The service helps airports comply with airside safety regulations. Using existing airport data, it calculates the restricted aerial zones around the airport.
“Until now, airports used maps and a team of specialists to do these calculations, but our service does this for them and outputs the correct documentation for airport authorities,” added Hemmingsen.
The software is designed for use by non-specialists who can easily register and monitor obstacles penetrating restricted zones. Sometimes a temporary obstacle, such as a crane, is erected close to the airport.
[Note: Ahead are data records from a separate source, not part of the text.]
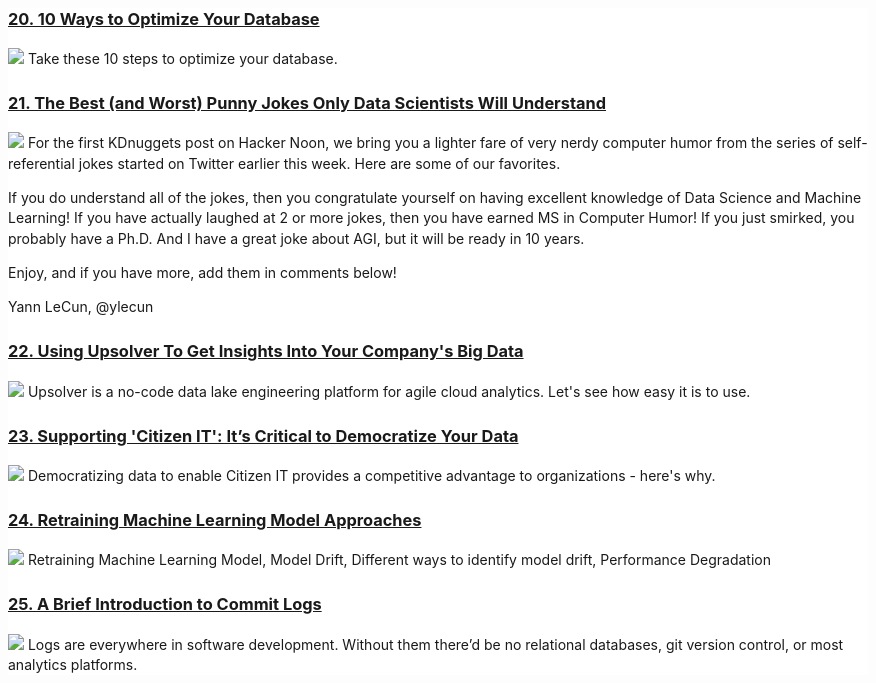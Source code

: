 ### [20. 10 Ways to Optimize Your Database](https://hackernoon.com/10-ways-to-optimize-your-database-zz2q3753)
![](https://cdn.hackernoon.com/images/M6G22rxQzLTqx37eMqcSVG1Ybvj2-z0n3550.jpeg)
Take these 10 steps to optimize your database.

### [21. The Best (and Worst) Punny Jokes Only Data Scientists Will Understand](https://hackernoon.com/the-best-and-worst-punny-jokes-only-data-scientists-will-understand-6eq3uzr)
![](https://firebasestorage.googleapis.com/v0/b/hackernoon-app.appspot.com/o/images%2FwMbJVdeGT1X6HWDd10iTNCjtlsF3-q73p3u3u.jpeg?alt=media&token=c92feb45-cd0a-4954-9bb1-0f78905b4270)
For the first KDnuggets post on Hacker Noon, we bring you a lighter fare of very nerdy computer humor from the series of self-referential jokes started on Twitter earlier this week. Here are some of our favorites.

If you do understand all of the jokes, then you congratulate yourself on having excellent knowledge of Data Science and Machine Learning! If you have actually laughed at 2 or more jokes, then you have earned MS in Computer Humor! If you just smirked, you probably have a Ph.D. And I have a great joke about AGI, but it will be ready in 10 years.

Enjoy, and if you have more, add them in comments below!

Yann LeCun, @ylecun

### [22. Using Upsolver To Get Insights Into Your Company's Big Data](https://hackernoon.com/using-upsolver-to-get-insights-into-your-companys-big-data)
![](https://cdn.hackernoon.com/images/YmHydCcGCzQzUWBvxb6PtrLtiRg1-b2836yp.jpeg)
Upsolver is a no-code data lake engineering platform for agile cloud analytics. Let's see how easy it is to use.

### [23. Supporting 'Citizen IT': It’s Critical to Democratize Your Data](https://hackernoon.com/supporting-citizen-it-its-critical-to-democratize-your-data)
![](https://cdn.hackernoon.com/images/DG9QJw3wqSdG5I6sqtqgJbKHzKi1-qyd3krg.jpeg)
Democratizing data to enable Citizen IT provides a competitive advantage to organizations - here's why.

### [24. Retraining Machine Learning Model Approaches](https://hackernoon.com/retraining-machine-learning-model-approaches-s93833sb)
![](https://cdn.hackernoon.com/images/MJpFVUEItkSdoh38rYo60VT7RfH3-3k2e32rz.jpeg)
Retraining Machine Learning Model, Model Drift, Different ways to identify model drift, Performance Degradation

### [25. A Brief Introduction to Commit Logs ](https://hackernoon.com/a-brief-introduction-to-commit-logs-fs223tnf)
![](https://firebasestorage.googleapis.com/v0/b/hackernoon-app.appspot.com/o/images%2Fn56nRV0FfBMIcVkRTJsnebm9p5X2-5ta3tvo.jpeg?alt=media&token=ec5f0abe-7495-421c-bb53-0c6a89a4286e)
Logs are everywhere in software development. Without them there’d be no relational databases, git version control, or most analytics platforms.
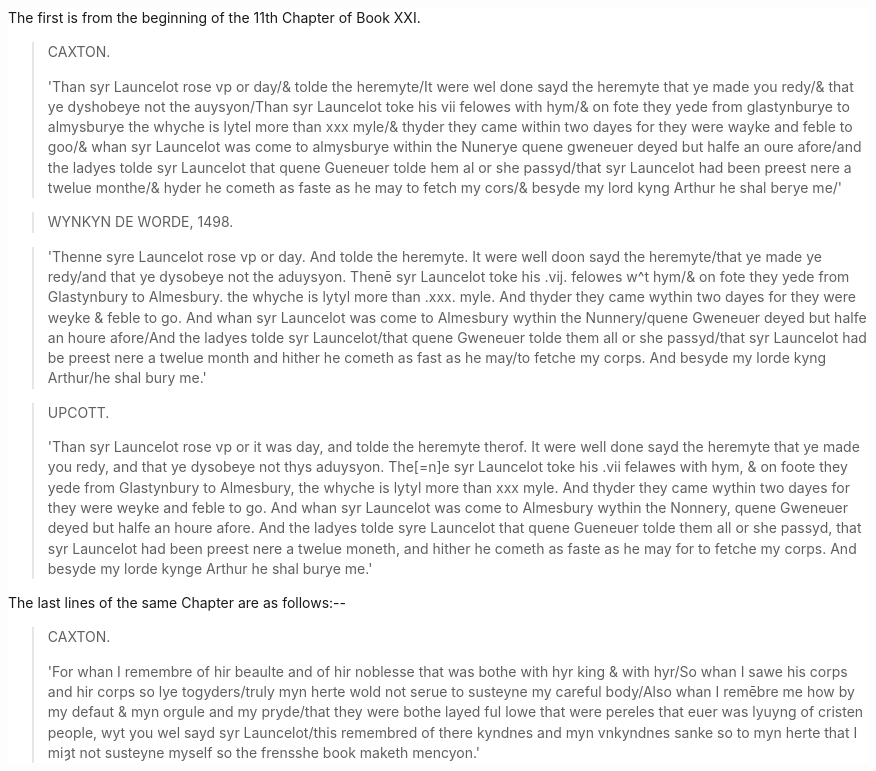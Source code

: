 The first is from the beginning of the 11th Chapter of Book XXI.


> CAXTON.
> 
> 'Than syr Launcelot rose vp or day/& tolde the heremyte/It were wel
> done sayd the heremyte that ye made you redy/& that ye dyshobeye
> not the auysyon/Than syr Launcelot toke his vii felowes with hym/&
> on fote they yede from glastynburye to almysburye the whyche is
> lytel more than xxx myle/& thyder they came within two dayes for
> they were wayke and feble to goo/& whan syr Launcelot was come to
> almysburye within the Nunerye quene gweneuer deyed but halfe an
> oure afore/and the ladyes tolde syr Launcelot that quene Gueneuer
> tolde hem al or she passyd/that syr Launcelot had been preest nere
> a twelue monthe/& hyder he cometh as faste as he may to fetch my
> cors/& besyde my lord kyng Arthur he shal berye me/'

> WYNKYN DE WORDE, 1498.

> 'Thenne syre Launcelot rose vp or day. And tolde the heremyte. It
> were well doon sayd the heremyte/that ye made ye redy/and that ye
> dysobeye not the aduysyon. Thenē syr Launcelot toke his .vij.
> felowes w^t hym/& on fote they yede from Glastynbury to Almesbury.
> the whyche is lytyl more than .xxx. myle. And thyder they came
> wythin two dayes for they were weyke & feble to go. And whan syr
> Launcelot was come to Almesbury wythin the Nunnery/quene Gweneuer
> deyed but halfe an houre afore/And the ladyes tolde syr
> Launcelot/that quene Gweneuer tolde them all or she passyd/that syr
> Launcelot had be preest nere a twelue month and hither he cometh as
> fast as he may/to fetche my corps. And besyde my lorde kyng
> Arthur/he shal bury me.'


> UPCOTT.
> 
> 'Than syr Launcelot rose vp or it was day, and tolde the heremyte
> therof. It were well done sayd the heremyte that ye made you redy,
> and that ye dysobeye not thys aduysyon. The[=n]e syr Launcelot toke
> his .vii felawes with hym, & on foote they yede from Glastynbury to
> Almesbury, the whyche is lytyl more than xxx myle. And thyder they
> came wythin two dayes for they were weyke and feble to go. And whan
> syr Launcelot was come to Almesbury wythin the Nonnery, quene
> Gweneuer deyed but halfe an houre afore. And the ladyes tolde syre
> Launcelot that quene Gueneuer tolde them all or she passyd, that
> syr Launcelot had been preest nere a twelue moneth, and hither he
> cometh as faste as he may for to fetche my corps. And besyde my
> lorde kynge Arthur he shal burye me.'

The last lines of the same Chapter are as follows:--


> CAXTON.
> 
> 'For whan I remembre of hir beaulte and of hir noblesse that was
> bothe with hyr king & with hyr/So whan I sawe his corps and hir
> corps so lye togyders/truly myn herte wold not serue to susteyne my
> careful body/Also whan I remēbre me how by my defaut & myn orgule
> and my pryde/that they were bothe layed ful lowe that were pereles
> that euer was lyuyng of cristen people, wyt you wel sayd syr
> Launcelot/this remembred of there kyndnes and myn vnkyndnes sanke
> so to myn herte that I miȝt not susteyne myself so the frensshe
> book maketh mencyon.'
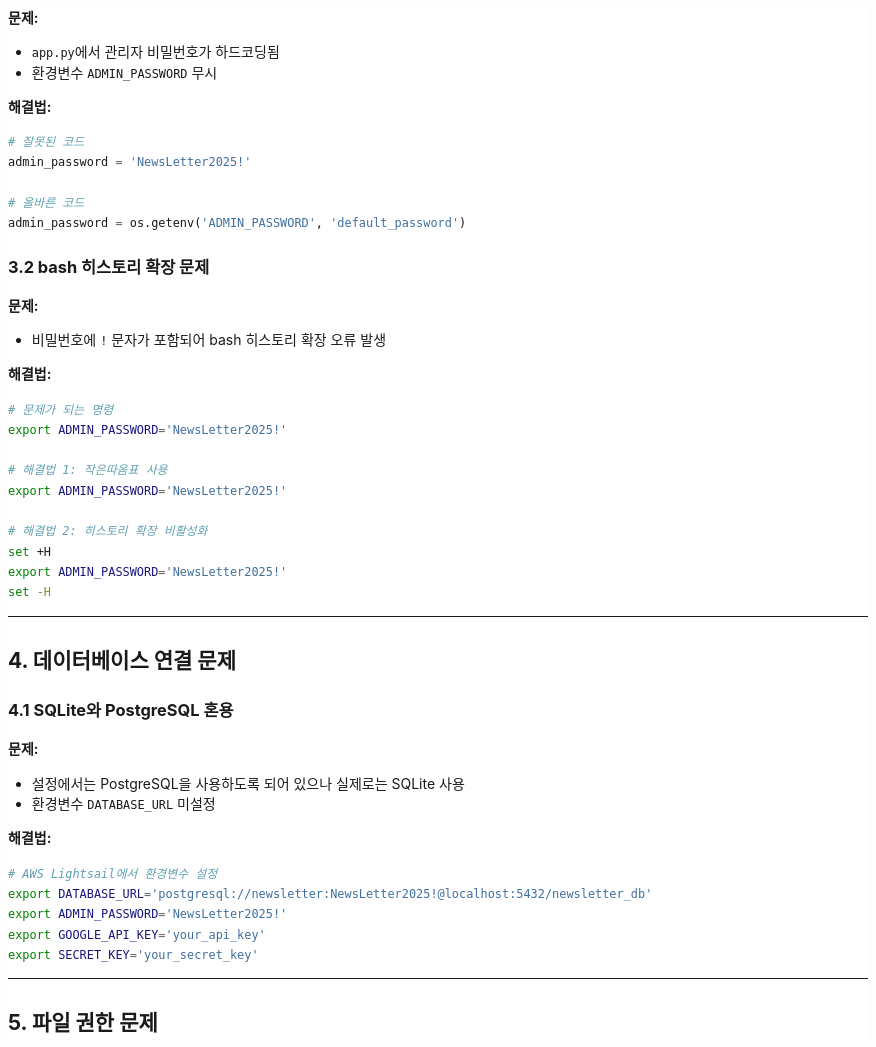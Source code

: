 **문제:**
- `app.py`에서 관리자 비밀번호가 하드코딩됨
- 환경변수 `ADMIN_PASSWORD` 무시

**해결법:**
```python
# 잘못된 코드
admin_password = 'NewsLetter2025!'

# 올바른 코드
admin_password = os.getenv('ADMIN_PASSWORD', 'default_password')
```

### 3.2 bash 히스토리 확장 문제

**문제:**
- 비밀번호에 `!` 문자가 포함되어 bash 히스토리 확장 오류 발생

**해결법:**
```bash
# 문제가 되는 명령
export ADMIN_PASSWORD='NewsLetter2025!'

# 해결법 1: 작은따옴표 사용
export ADMIN_PASSWORD='NewsLetter2025!'

# 해결법 2: 히스토리 확장 비활성화
set +H
export ADMIN_PASSWORD='NewsLetter2025!'
set -H
```

---

## 4. 데이터베이스 연결 문제

### 4.1 SQLite와 PostgreSQL 혼용

**문제:**
- 설정에서는 PostgreSQL을 사용하도록 되어 있으나 실제로는 SQLite 사용
- 환경변수 `DATABASE_URL` 미설정

**해결법:**
```bash
# AWS Lightsail에서 환경변수 설정
export DATABASE_URL='postgresql://newsletter:NewsLetter2025!@localhost:5432/newsletter_db'
export ADMIN_PASSWORD='NewsLetter2025!'
export GOOGLE_API_KEY='your_api_key'
export SECRET_KEY='your_secret_key'
```

---

## 5. 파일 권한 문제
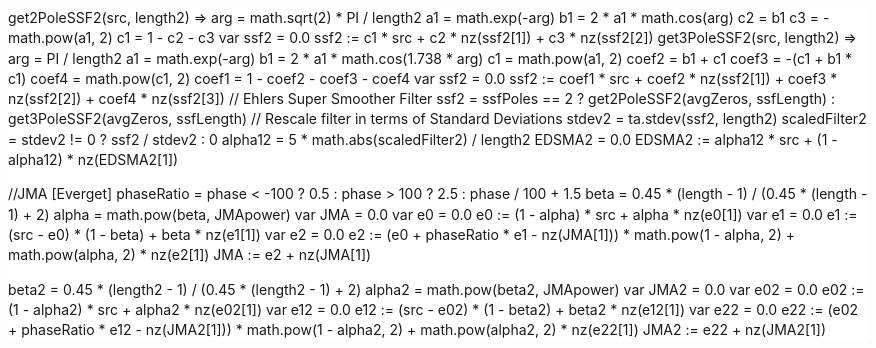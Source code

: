 
get2PoleSSF2(src, length2) =>
    arg = math.sqrt(2) * PI / length2
    a1 = math.exp(-arg)
    b1 = 2 * a1 * math.cos(arg)
    c2 = b1
    c3 = -math.pow(a1, 2)
    c1 = 1 - c2 - c3
    var ssf2 = 0.0
    ssf2 := c1 * src + c2 * nz(ssf2[1]) + c3 * nz(ssf2[2])
get3PoleSSF2(src, length2) =>
    arg = PI / length2
    a1 = math.exp(-arg)
    b1 = 2 * a1 * math.cos(1.738 * arg)
    c1 = math.pow(a1, 2)
    coef2 = b1 + c1
    coef3 = -(c1 + b1 * c1)
    coef4 = math.pow(c1, 2)
    coef1 = 1 - coef2 - coef3 - coef4
    var ssf2 = 0.0
    ssf2 := coef1 * src + coef2 * nz(ssf2[1]) + coef3 * nz(ssf2[2]) + coef4 * nz(ssf2[3])
// Ehlers Super Smoother Filter 
ssf2 = ssfPoles == 2
     ? get2PoleSSF2(avgZeros, ssfLength)
     : get3PoleSSF2(avgZeros, ssfLength)
// Rescale filter in terms of Standard Deviations
stdev2 = ta.stdev(ssf2, length2)
scaledFilter2 = stdev2 != 0
     ? ssf2 / stdev2
     : 0
alpha12 = 5 * math.abs(scaledFilter2) / length2
EDSMA2 = 0.0
EDSMA2 := alpha12 * src + (1 - alpha12) * nz(EDSMA2[1])

//JMA [Everget]
phaseRatio = phase < -100 ? 0.5 : phase > 100 ? 2.5 : phase / 100 + 1.5
beta = 0.45 * (length - 1) / (0.45 * (length - 1) + 2)
alpha = math.pow(beta, JMApower)
var JMA = 0.0
var e0 = 0.0
e0 := (1 - alpha) * src + alpha * nz(e0[1])
var e1 = 0.0
e1 := (src - e0) * (1 - beta) + beta * nz(e1[1])
var e2 = 0.0
e2 := (e0 + phaseRatio * e1 - nz(JMA[1])) * math.pow(1 - alpha, 2) + math.pow(alpha, 2) * nz(e2[1])
JMA := e2 + nz(JMA[1])

beta2 = 0.45 * (length2 - 1) / (0.45 * (length2 - 1) + 2)
alpha2 = math.pow(beta2, JMApower)
var JMA2 = 0.0
var e02 = 0.0
e02 := (1 - alpha2) * src + alpha2 * nz(e02[1])
var e12 = 0.0
e12 := (src - e02) * (1 - beta2) + beta2 * nz(e12[1])
var e22 = 0.0
e22 := (e02 + phaseRatio * e12 - nz(JMA2[1])) * math.pow(1 - alpha2, 2) + math.pow(alpha2, 2) * nz(e22[1])
JMA2 := e22 + nz(JMA2[1])
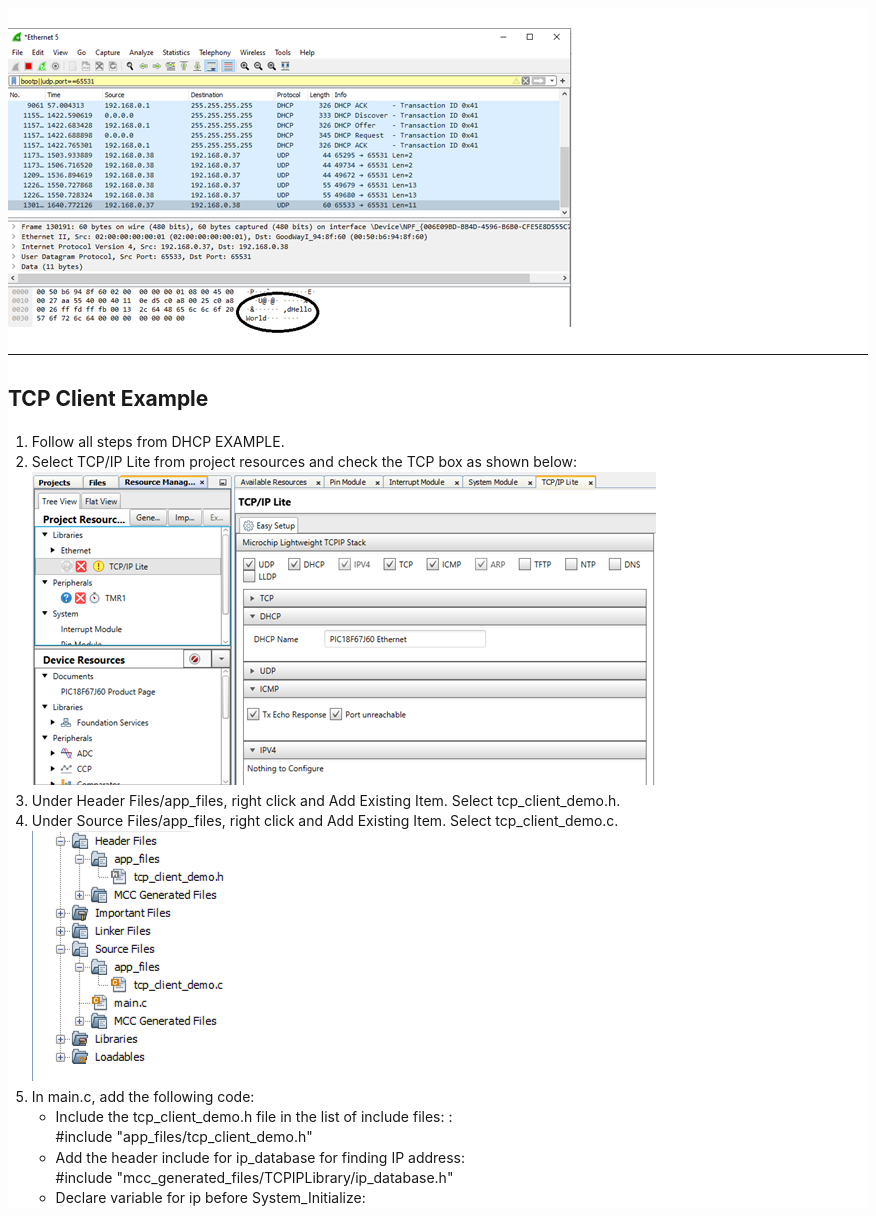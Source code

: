 <br><img src="images/ethxj60/udpExample/udpWiresharkReceive.png">

---

## TCP Client Example

1.	Follow all steps from DHCP EXAMPLE.
2.	Select TCP/IP Lite from project resources and check the TCP box as shown below:
<br><img src="images/ethxj60/tcpClientExample/tcpipConfig.png">
3.	Under Header Files/app_files, right click and Add Existing Item. Select tcp_client_demo.h.
4.	Under Source Files/app_files, right click and Add Existing Item. Select tcp_client_demo.c.
<br><img src="images/ethxj60/tcpClientExample/headerFiles.png">
5.	In main.c, add the following code:
    - Include the tcp_client_demo.h file in the list of include files: : 
    <br>#include "app_files/tcp_client_demo.h"
    - Add the header include for ip_database for finding IP address:
    <br>#include "mcc_generated_files/TCPIPLibrary/ip_database.h"
    - Declare variable for ip before System_Initialize: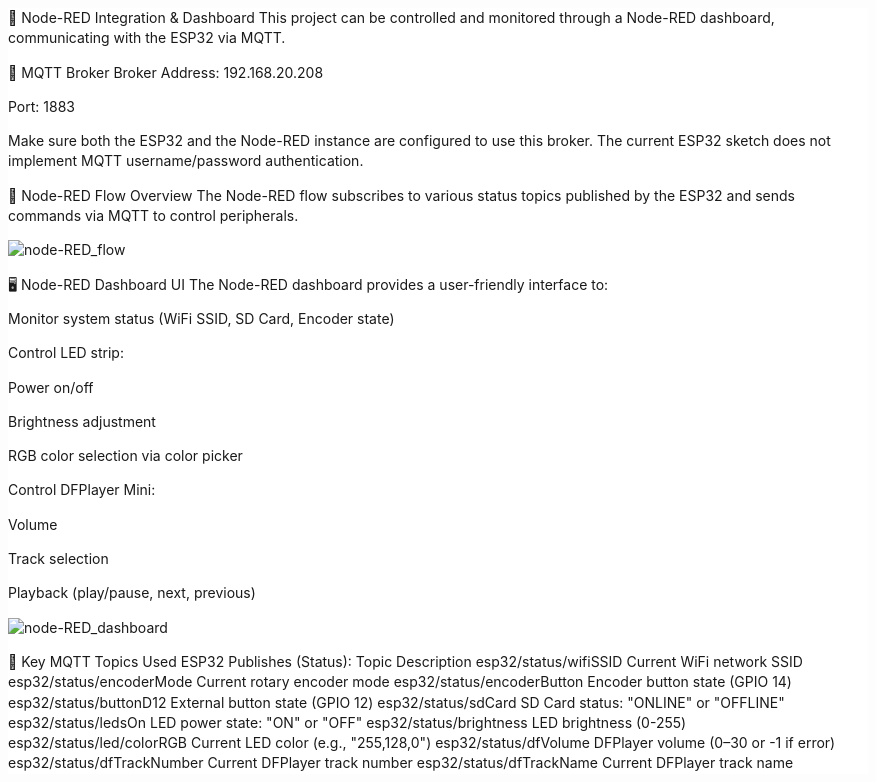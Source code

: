 

🧠 Node-RED Integration & Dashboard
This project can be controlled and monitored through a Node-RED dashboard, communicating with the ESP32 via MQTT.

🔌 MQTT Broker
Broker Address: 192.168.20.208

Port: 1883

Make sure both the ESP32 and the Node-RED instance are configured to use this broker. The current ESP32 sketch does not implement MQTT username/password authentication.

🧭 Node-RED Flow Overview
The Node-RED flow subscribes to various status topics published by the ESP32 and sends commands via MQTT to control peripherals.

![node-RED_flow](https://github.com/user-attachments/assets/bbc698dc-3e10-467c-a28c-8e01faffa907)



🖥️ Node-RED Dashboard UI
The Node-RED dashboard provides a user-friendly interface to:

Monitor system status (WiFi SSID, SD Card, Encoder state)

Control LED strip:

Power on/off

Brightness adjustment

RGB color selection via color picker

Control DFPlayer Mini:

Volume

Track selection

Playback (play/pause, next, previous)

![node-RED_dashboard](https://github.com/user-attachments/assets/6c0e2971-d93b-4d23-9dbe-4c943bd21ac8)


📡 Key MQTT Topics Used
ESP32 Publishes (Status):
Topic	Description
esp32/status/wifiSSID	Current WiFi network SSID
esp32/status/encoderMode	Current rotary encoder mode
esp32/status/encoderButton	Encoder button state (GPIO 14)
esp32/status/buttonD12	External button state (GPIO 12)
esp32/status/sdCard	SD Card status: "ONLINE" or "OFFLINE"
esp32/status/ledsOn	LED power state: "ON" or "OFF"
esp32/status/brightness	LED brightness (0-255)
esp32/status/led/colorRGB	Current LED color (e.g., "255,128,0")
esp32/status/dfVolume	DFPlayer volume (0–30 or -1 if error)
esp32/status/dfTrackNumber	Current DFPlayer track number
esp32/status/dfTrackName	Current DFPlayer track name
This can be registered in the Ascend software, including detailed measurements supplied by the building company.
“Using the height of the obstacle, the software can quickly calculate whether the object is a potential problem,” noted Hemmingsen. “No maps and no specialists are required. This is simple, efficient and avoids human error.”
Satnav data from Ascend guides field personnel to the obstacle, and additional information can be entered offsite via the cloud- and browser-based management system.
“Through ESA, Ascend XYZ shows that using space data can improve our daily life in many different areas—in this case, it is airport safety,” said ESAs Arnaud Runge.